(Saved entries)
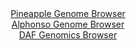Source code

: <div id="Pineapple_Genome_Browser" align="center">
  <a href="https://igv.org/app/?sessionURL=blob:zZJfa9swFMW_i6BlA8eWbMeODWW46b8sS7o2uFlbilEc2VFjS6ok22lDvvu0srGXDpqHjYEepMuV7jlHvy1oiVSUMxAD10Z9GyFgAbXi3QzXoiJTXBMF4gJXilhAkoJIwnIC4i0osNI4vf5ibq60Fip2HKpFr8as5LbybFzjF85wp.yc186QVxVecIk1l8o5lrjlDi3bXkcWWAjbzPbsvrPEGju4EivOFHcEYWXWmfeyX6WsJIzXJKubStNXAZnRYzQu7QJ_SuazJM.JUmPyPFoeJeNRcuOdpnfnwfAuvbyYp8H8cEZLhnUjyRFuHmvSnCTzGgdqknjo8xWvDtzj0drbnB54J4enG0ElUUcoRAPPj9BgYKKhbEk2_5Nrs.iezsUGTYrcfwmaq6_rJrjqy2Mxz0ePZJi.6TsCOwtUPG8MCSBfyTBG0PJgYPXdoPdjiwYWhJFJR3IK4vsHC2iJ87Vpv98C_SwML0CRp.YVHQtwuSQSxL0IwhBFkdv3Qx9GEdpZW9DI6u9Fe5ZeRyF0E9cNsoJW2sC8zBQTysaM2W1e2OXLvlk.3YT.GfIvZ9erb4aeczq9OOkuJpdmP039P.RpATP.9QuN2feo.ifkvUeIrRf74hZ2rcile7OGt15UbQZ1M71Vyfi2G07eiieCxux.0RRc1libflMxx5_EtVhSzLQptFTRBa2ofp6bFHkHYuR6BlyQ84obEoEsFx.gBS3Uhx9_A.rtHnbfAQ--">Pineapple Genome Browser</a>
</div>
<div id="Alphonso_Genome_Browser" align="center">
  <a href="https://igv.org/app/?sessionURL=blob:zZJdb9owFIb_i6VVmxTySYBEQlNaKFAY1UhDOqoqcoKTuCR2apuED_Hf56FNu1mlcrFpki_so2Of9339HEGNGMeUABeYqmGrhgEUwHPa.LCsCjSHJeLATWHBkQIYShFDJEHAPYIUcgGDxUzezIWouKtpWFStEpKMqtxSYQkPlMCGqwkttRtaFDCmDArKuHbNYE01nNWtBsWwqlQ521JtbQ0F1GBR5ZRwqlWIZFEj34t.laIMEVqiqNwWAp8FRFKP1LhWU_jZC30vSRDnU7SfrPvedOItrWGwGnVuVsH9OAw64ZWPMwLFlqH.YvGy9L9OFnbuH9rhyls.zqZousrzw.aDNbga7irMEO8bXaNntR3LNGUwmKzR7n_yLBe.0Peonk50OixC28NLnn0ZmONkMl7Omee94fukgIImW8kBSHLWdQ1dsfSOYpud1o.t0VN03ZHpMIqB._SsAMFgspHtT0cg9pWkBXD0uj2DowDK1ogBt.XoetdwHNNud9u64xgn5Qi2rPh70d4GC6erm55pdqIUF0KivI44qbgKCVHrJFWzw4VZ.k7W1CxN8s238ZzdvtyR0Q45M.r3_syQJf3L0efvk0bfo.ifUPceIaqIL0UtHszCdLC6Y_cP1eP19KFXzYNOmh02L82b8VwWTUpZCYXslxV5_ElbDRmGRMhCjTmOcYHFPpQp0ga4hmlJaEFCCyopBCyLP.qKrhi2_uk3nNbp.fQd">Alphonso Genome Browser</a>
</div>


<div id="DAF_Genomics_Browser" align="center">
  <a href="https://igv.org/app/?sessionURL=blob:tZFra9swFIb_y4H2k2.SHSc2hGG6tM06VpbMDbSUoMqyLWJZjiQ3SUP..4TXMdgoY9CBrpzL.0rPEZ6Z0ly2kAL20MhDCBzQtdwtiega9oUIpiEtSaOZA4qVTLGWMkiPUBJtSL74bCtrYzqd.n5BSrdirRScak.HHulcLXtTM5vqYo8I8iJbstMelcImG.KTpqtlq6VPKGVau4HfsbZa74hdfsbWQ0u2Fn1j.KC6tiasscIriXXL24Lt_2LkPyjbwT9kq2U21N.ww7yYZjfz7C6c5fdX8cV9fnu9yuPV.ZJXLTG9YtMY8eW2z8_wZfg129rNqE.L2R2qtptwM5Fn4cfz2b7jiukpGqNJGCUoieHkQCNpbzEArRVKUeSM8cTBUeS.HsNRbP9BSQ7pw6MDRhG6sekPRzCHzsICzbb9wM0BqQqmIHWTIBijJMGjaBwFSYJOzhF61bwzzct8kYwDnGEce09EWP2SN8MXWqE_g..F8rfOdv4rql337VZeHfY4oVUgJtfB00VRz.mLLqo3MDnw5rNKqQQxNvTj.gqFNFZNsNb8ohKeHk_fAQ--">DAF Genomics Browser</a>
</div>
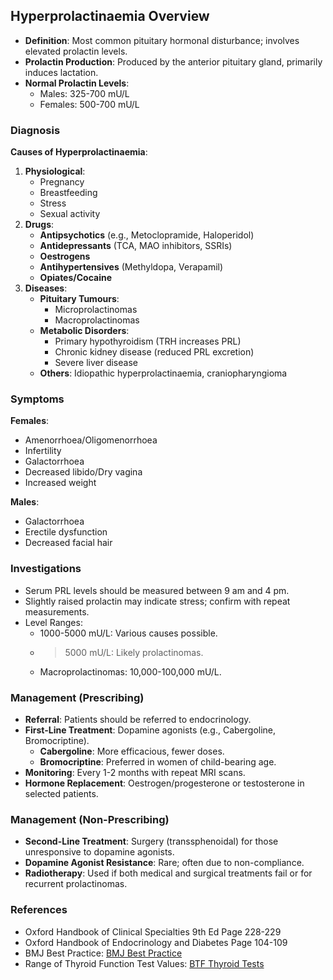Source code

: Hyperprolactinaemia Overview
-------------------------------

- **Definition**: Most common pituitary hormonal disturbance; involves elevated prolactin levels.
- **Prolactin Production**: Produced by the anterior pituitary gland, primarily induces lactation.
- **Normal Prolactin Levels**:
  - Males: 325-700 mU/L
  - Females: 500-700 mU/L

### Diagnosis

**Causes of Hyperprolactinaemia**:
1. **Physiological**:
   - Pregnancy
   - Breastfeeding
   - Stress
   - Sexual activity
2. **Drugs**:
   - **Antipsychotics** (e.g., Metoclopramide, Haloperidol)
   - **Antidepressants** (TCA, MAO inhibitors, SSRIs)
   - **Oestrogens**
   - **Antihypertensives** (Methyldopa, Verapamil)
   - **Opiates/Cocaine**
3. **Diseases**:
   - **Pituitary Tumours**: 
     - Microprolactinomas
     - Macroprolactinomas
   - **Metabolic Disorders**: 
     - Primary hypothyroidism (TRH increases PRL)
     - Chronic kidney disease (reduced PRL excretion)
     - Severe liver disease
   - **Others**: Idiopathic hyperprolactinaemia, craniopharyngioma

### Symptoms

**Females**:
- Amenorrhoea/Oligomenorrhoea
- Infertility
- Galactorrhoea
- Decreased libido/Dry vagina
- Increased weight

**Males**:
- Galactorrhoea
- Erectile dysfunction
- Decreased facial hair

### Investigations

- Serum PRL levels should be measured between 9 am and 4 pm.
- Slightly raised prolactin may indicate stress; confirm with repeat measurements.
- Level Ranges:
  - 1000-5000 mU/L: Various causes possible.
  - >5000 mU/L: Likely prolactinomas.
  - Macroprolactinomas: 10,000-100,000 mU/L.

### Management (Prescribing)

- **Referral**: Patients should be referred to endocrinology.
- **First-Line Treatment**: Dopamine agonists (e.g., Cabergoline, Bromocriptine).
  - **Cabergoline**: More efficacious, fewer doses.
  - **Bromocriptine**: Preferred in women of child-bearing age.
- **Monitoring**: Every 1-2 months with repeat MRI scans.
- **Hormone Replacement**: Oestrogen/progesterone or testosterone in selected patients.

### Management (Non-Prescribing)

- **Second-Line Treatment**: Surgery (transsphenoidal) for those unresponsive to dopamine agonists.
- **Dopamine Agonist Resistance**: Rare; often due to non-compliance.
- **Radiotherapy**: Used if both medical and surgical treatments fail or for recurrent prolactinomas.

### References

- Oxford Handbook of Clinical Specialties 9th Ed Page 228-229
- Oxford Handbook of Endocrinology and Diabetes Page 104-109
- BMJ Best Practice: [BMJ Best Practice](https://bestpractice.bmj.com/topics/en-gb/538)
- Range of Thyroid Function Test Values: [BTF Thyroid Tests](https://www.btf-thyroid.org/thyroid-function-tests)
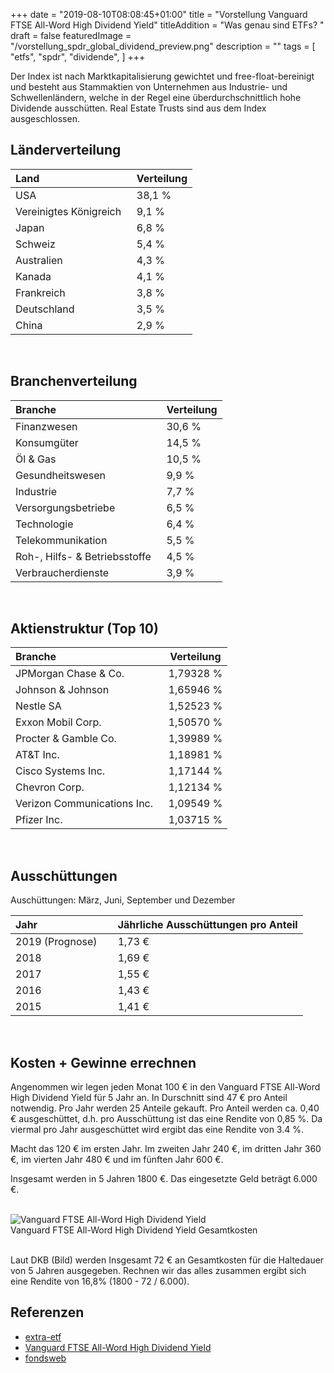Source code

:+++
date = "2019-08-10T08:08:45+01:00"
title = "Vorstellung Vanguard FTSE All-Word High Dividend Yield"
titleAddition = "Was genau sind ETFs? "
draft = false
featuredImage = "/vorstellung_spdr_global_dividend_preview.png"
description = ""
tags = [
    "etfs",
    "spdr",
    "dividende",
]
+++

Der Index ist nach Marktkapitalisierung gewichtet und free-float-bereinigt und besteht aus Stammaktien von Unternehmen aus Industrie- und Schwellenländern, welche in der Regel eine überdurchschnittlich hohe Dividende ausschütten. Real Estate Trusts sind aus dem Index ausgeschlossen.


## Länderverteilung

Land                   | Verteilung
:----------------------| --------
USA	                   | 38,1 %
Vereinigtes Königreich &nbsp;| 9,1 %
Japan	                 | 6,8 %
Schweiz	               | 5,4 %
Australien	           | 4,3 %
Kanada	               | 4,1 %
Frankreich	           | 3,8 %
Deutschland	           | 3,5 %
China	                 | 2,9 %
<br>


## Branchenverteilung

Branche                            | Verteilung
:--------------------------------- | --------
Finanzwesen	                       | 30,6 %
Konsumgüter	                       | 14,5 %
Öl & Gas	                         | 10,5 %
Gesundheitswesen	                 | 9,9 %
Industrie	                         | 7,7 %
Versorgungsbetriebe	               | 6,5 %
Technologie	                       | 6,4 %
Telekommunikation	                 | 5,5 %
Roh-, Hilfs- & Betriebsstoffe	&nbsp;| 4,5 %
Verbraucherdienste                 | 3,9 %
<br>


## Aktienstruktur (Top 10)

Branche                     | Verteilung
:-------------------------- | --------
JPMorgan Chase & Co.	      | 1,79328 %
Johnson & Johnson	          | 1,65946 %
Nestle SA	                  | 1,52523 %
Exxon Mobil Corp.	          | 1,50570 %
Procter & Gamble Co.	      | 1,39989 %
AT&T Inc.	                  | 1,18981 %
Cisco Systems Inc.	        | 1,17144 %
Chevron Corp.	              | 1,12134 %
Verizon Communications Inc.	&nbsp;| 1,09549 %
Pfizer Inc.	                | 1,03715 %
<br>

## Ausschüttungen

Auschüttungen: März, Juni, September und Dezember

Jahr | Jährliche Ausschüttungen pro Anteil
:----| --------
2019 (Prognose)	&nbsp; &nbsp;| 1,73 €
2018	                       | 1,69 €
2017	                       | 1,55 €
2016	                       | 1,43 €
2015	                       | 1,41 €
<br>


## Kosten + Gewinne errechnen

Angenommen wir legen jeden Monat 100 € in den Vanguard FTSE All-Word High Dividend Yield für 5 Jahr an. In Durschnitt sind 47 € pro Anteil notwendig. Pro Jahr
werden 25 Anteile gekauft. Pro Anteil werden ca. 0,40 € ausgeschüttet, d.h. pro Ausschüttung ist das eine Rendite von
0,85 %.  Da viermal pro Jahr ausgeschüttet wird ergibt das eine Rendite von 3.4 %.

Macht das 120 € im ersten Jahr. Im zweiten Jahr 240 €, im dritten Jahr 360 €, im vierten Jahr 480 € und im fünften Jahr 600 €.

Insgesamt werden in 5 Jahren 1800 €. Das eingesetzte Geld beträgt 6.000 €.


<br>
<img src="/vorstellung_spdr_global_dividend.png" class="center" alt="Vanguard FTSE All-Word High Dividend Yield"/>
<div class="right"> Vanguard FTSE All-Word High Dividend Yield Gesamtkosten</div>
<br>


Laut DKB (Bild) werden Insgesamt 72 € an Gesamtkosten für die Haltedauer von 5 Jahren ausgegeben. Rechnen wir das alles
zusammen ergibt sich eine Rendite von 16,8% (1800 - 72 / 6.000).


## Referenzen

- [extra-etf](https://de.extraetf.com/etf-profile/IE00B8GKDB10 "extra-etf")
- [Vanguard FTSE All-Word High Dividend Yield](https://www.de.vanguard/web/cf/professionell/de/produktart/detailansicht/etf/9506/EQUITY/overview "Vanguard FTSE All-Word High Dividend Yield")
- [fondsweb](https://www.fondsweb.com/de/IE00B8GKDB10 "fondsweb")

## TASK DETAILS
Find "Cabergoline" in the data above. Report each line where it appears.

## ANSWER TO THIS PROBLEM
- **First-Line Treatment**: Dopamine agonists (e.g., Cabergoline, Bromocriptine).
  - **Cabergoline**: More efficacious, fewer doses.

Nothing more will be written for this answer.